Die beindruckend prächtige und bildreiche Ausstattung der Kirche aus der Zeit der Renaissance und des Barock ist sehr harmonisch aufeinander abgestimmt. Das Hauptstück ist ein zweistöckiger manieristischer Altar mit Säulengliederung und reicher Ornamentik, der 1617 gestiftet und 1660 gefasst wurde. Es zeigt in der Predella ein Abendmahlsrelief und im Hauptgeschoss einen figurenreichen Kalvarienberg, der von den Figuren Johannes des Evangelisten und des Apostels Andreas flankiert wird. Im Aufsatz ist die Auferstehung offensichtlich in Anlehnung an Dürers Große Passion und auf dem Gebälk und als Bekrönung drei Figuren der Tugenden dargestellt. Seitlich neben dem Altar sind 1660 gestiftete Altarschranken mit Kniebänken aufgestellt. Vor der Westempore steht ein 1581 datierter Taufstein aus farbig gefasstem Sandstein. Unter dem Baldachin des hölzernen Deckels findet sich eine vollplastische Gruppe der Taufe Christi. Die Kanzel mit Schalldeckel wurde 1616 gestiftet und zeigt Moses als Trägerfigur und am Korb Reliefs der Ehernen Schlange, der Ölbergszene, der Verkündigung, der Opferung Isaaks sowie musizierende Engel und die knienden Stifter vor dem Gekreuzigten. Es ist wirklich eine beeindruckende Harmonie, die das Innere der Kirche ausstrahlt. Ich bedanke mich noch beim Pfarrer für seine Freundlichkeit, revanchiere mich mit einer kleinen Spende zum Erhalt der Kirche und vergesse aber leider zu fragen, warum eine evangelische Kirche den Namen Marienkirche trägt und warum die Pabstskulptur Clemens II. gerade vor der evangelischen Kirche und nicht vor der katholischen Kirche St. Clemens steht.

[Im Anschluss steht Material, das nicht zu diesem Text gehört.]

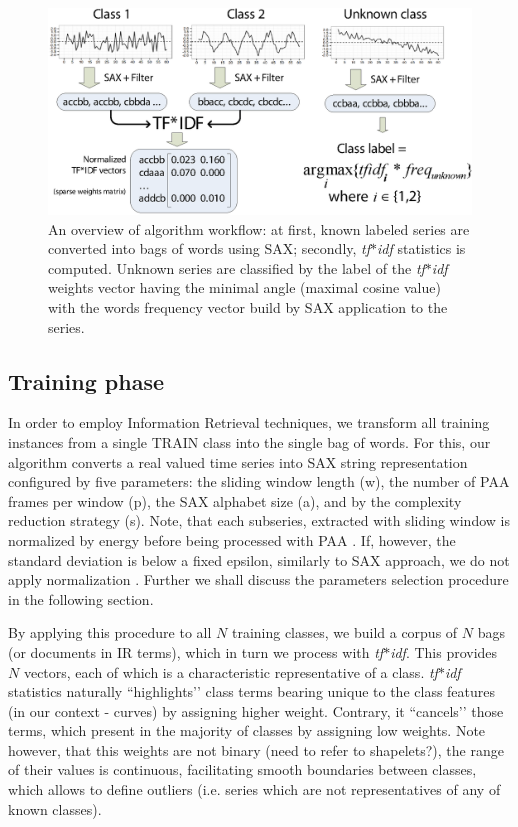 \documentclass{llncs}
\begin{document}
\begin{figure}[H]
   \centering
   \includegraphics[width=120mm]{figures/overview.eps}
   \caption{An overview of algorithm workflow: at first, known labeled series are converted into
bags of words using SAX; secondly, \textit{tf$\ast$idf} statistics is computed. Unknown series are
classified by the label of the \textit{tf$\ast$idf} weights vector having the minimal angle (maximal
cosine value) with the words frequency vector build by SAX application to the series.}
   \label{fig:overview}
\end{figure}

\subsection{Training phase}
In order to employ Information Retrieval techniques, we transform all training instances from a
single TRAIN class into the single bag of words. For this, our algorithm converts a real valued time
series into SAX string representation configured by five parameters: the sliding window length (w),
the number of PAA frames per window (p), the SAX alphabet size (a), and by the complexity reduction
strategy (s). Note, that each subseries, extracted with sliding window is normalized by energy
before being processed with PAA \cite{goldin_kanellakis}. If, however, the standard deviation is
below a fixed epsilon, similarly to SAX approach, we do not apply normalization
\cite{sax}. Further we shall discuss the parameters selection procedure in the following section.

By applying this procedure to all $N$ training classes, we build a corpus of $N$ bags (or documents in
IR terms), which in turn we process with \textit{tf$\ast$idf}. This provides $N$ vectors, each of
which is a characteristic representative of a class. \textit{tf$\ast$idf} statistics naturally
``highlights’’ class terms bearing unique to the class features (in our context - curves) by
assigning higher weight. Contrary, it ``cancels’’ those terms, which present in the majority of
classes by assigning low weights. Note however, that this weights are not binary (need to refer to
shapelets?), the range of their values is continuous, facilitating smooth boundaries between
classes, which allows to define outliers (i.e. series which are not representatives of any of known
classes).
\end{document}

Danach schlendere ich weiter durch die Stadt. Auch die jüdische Geschichte ist nicht in Vergessenheit geraten. So findet sich in der Dammstraße noch ein Renaissance-Wohnhaus, das früher die jüdische Schule war. Hinter dem Haus stand bis 1924 die jüdische Synagoge, deren Inneneinrichtung sich heute im Jüdischen Museum/Landesmuseum in Braunschweig befindet und dort zu besichtigen ist. Sehenswert ist auch das Dammtor, das letzte erhaltene Stadttor von Hornburg. Von dort begebe ich mich nun in Richtung Burg. Frau Dahms hat mir noch den besten Weg zur Burg beschrieben. Die auf einer keilförmigen Anhöhe liegende Höhenburg erhebt sich über die Stadt. Sie besteht aus einer ovalen Kernburg mit einer Fläche von etwa 40 × 100 Meter, die von einer Ringmauer umgeben ist.  Im Dreißigjährigen Krieg wurde die Burg Angriffsziel kaiserlicher und schwedischer Truppen. 1626 erstürmten Tillys Söldner die Burg, 1630 die Schweden. 1632 übergaben sie die Burg an den kaiserlichen Reitergeneral Gottfried Heinrich zu Pappenheim. 1645 wurde sie vom schwedischen General Königsmarck erneut zerstört. Nach dieser fünften Zerstörung kam es nicht mehr zum Wiederaufbau; sie diente danach als Steinbruch. 1648 kam die Burgruine als Domänenamt an das Kurfürstentum Brandenburg. Seit 1910 steht die Burgruine in Privatbesitz. 1927 wurde sie nach einem Stich von Merian aus der Zeit um 1650 teilweise auf den Grundmauern rekonstruiert. Dabei wurden historisierende Formen verwendet. Aus der Ferne entsteht so der Eindruck einer mittelalterlichen Burg. Aus der Nähe betrachtet soll sich der Burgbau als ein komfortables zeitgemäßes Wohnhaus darstellen. Das kann ich leider aber nicht beurteilen. Die Burg befindet sich noch heute in Privatbesitz und kann nicht besichtigt werden.

Nach meinem Rundgang erfrische ich mich noch etwas in meiner Pension. Bei meinem Spaziergang hatte mir die Gaststätte „Am Ruckshof“ zugesagt. So kehre ich dort ein und verspeise ein Hamburger Schnitzel. So gestärkt ziehe ich mich zurück auf mein gemütliches Zimmer in Reinhards Pension.